# Knives for family



## Will_Owe80 (Dec 26, 2018)

Curious as to what knives everyone is using for their family. If your home crew is like mine you don't want them using your high end professional knives. My brood tend to leave used knives in the sink or on the countertops. Sometimes they might not use cutting boards. I currently let them use and older Global that I retired. I've been on this site for awhile, I am familiar with the temperament of the posters, please spare me the " Teach them how to respect knives" comments


----------



## halb (May 25, 2015)

Will_Owe80 said:


> I am familiar with the temperament of the posters, please spare me the " Teach them how to respect knives" comments


You won't get that from me. It's a waste of time. They always seem to go into the drawer and grab a steak knife for everything from cutting vegetables to opening boxes. If that's what they want it's fine with me. I'm certainly not going to go out and buy them something. I can get steak knives for less than $2.


----------



## L'uovo vulcanico (Nov 9, 2020)

I have some old Chicago Cutlery stuff from long ago, but most of the stuff I use at home (Henckels) is the same I use at work... and while you don't want anyone to tell you to teach your brood how to use knives, I've done that to everyone in the family and now I don't waste my time fixing the damage they do sharpening, sanding or replacing countertops, etc... and have no issue with them using anythnig I have.


----------



## loomchick (Jun 11, 2013)

Will_Owe80 said:


> Curious as to what knives everyone is using for their family. If your home crew is like mine you don't want them using your high end professional knives. My brood tend to leave used knives in the sink or on the countertops. Sometimes they might not use cutting boards. I currently let them use and older Global that I retired. I've been on this site for awhile, I am familiar with the temperament of the posters, please spare me the " Teach them how to respect knives" comments


I finally gave up after my brother-in-law used a couple of my high-end knives to open oysters and nearly destroyed them beyond repair. He's no longer allowed in the kitchen.

The kids are grown and after they were both married, we gave each of them professional quality knives (8" chef knife, 7" utility, 4" paring knife, 12" bread knife) as Christmas presents. They couldn't care less about them. One has no idea what happened to them, although he suspects his now ex-wife may have them. The other treated them like crap and the ones he can find are pretty much ruined. Then he purchased a cheap set because it has a knife block with a lot of knives and they thought the set and the block looked cool and impressive. He doesn't seem to understand the difference between the quantity and quality of knives. The set he purchased is horrible . . . I tried to sharpen them one time and decided not to waste my time.

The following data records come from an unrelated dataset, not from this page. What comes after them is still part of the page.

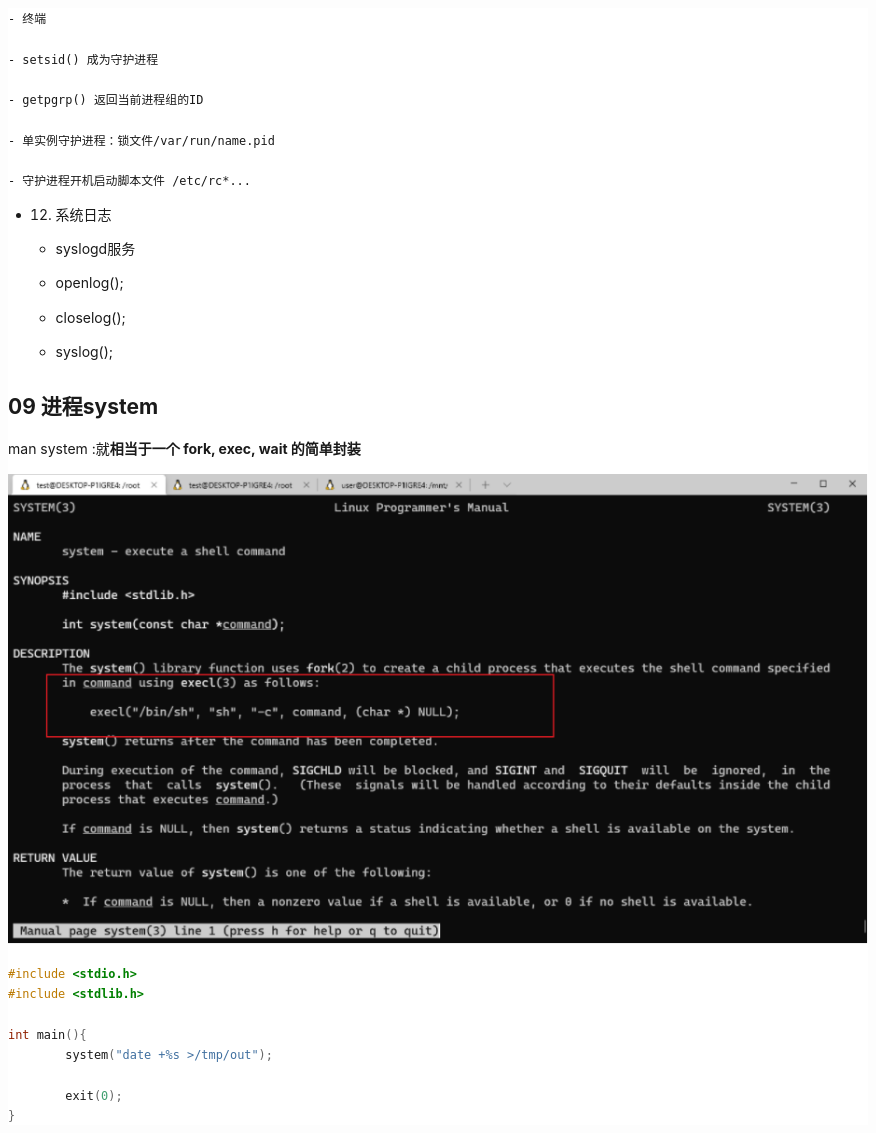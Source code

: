     - 终端

    - setsid() 成为守护进程

    - getpgrp() 返回当前进程组的ID

    - 单实例守护进程：锁文件/var/run/name.pid

    - 守护进程开机启动脚本文件 /etc/rc*...

- 12. 系统日志

    - syslogd服务

    - openlog();  

    - closelog();

    - syslog();





## 09  进程system

man system :就**相当于一个 fork, exec, wait 的简单封装**

![image-20211025142310469](7_进程基础.assets/image-20211025142310469.png)



```c
#include <stdio.h>
#include <stdlib.h>

int main(){
        system("date +%s >/tmp/out");

        exit(0);
}

```
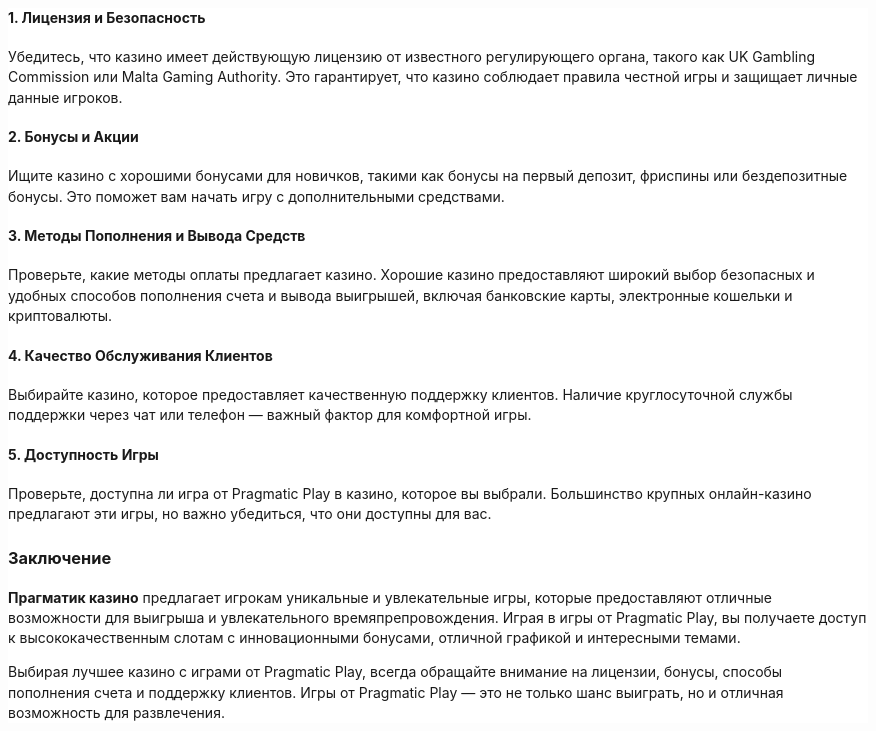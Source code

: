 #### 1. **Лицензия и Безопасность**

Убедитесь, что казино имеет действующую лицензию от известного регулирующего органа, такого как UK Gambling Commission или Malta Gaming Authority. Это гарантирует, что казино соблюдает правила честной игры и защищает личные данные игроков.

#### 2. **Бонусы и Акции**

Ищите казино с хорошими бонусами для новичков, такими как бонусы на первый депозит, фриспины или бездепозитные бонусы. Это поможет вам начать игру с дополнительными средствами.

#### 3. **Методы Пополнения и Вывода Средств**

Проверьте, какие методы оплаты предлагает казино. Хорошие казино предоставляют широкий выбор безопасных и удобных способов пополнения счета и вывода выигрышей, включая банковские карты, электронные кошельки и криптовалюты.

#### 4. **Качество Обслуживания Клиентов**

Выбирайте казино, которое предоставляет качественную поддержку клиентов. Наличие круглосуточной службы поддержки через чат или телефон — важный фактор для комфортной игры.

#### 5. **Доступность Игры**

Проверьте, доступна ли игра от Pragmatic Play в казино, которое вы выбрали. Большинство крупных онлайн-казино предлагают эти игры, но важно убедиться, что они доступны для вас.

### Заключение

**Прагматик казино** предлагает игрокам уникальные и увлекательные игры, которые предоставляют отличные возможности для выигрыша и увлекательного времяпрепровождения. Играя в игры от Pragmatic Play, вы получаете доступ к высококачественным слотам с инновационными бонусами, отличной графикой и интересными темами.

Выбирая лучшее казино с играми от Pragmatic Play, всегда обращайте внимание на лицензии, бонусы, способы пополнения счета и поддержку клиентов. Игры от Pragmatic Play — это не только шанс выиграть, но и отличная возможность для развлечения.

I've shown a number of people how to properly handle knives. I've shown them how to hone and sharpen their knives. Explained the necessity of hand-washing and drying their knives . . . but, they still throw them in the dishwasher. Most don't care and probably never will . . . unless it becomes on-trend to have quality knives and maintain them properly. I'm sure there's something I do that brings out the same reaction in others . . . like why I don't feel it necessary to purchase a new luxury car every 2-3 years.


----------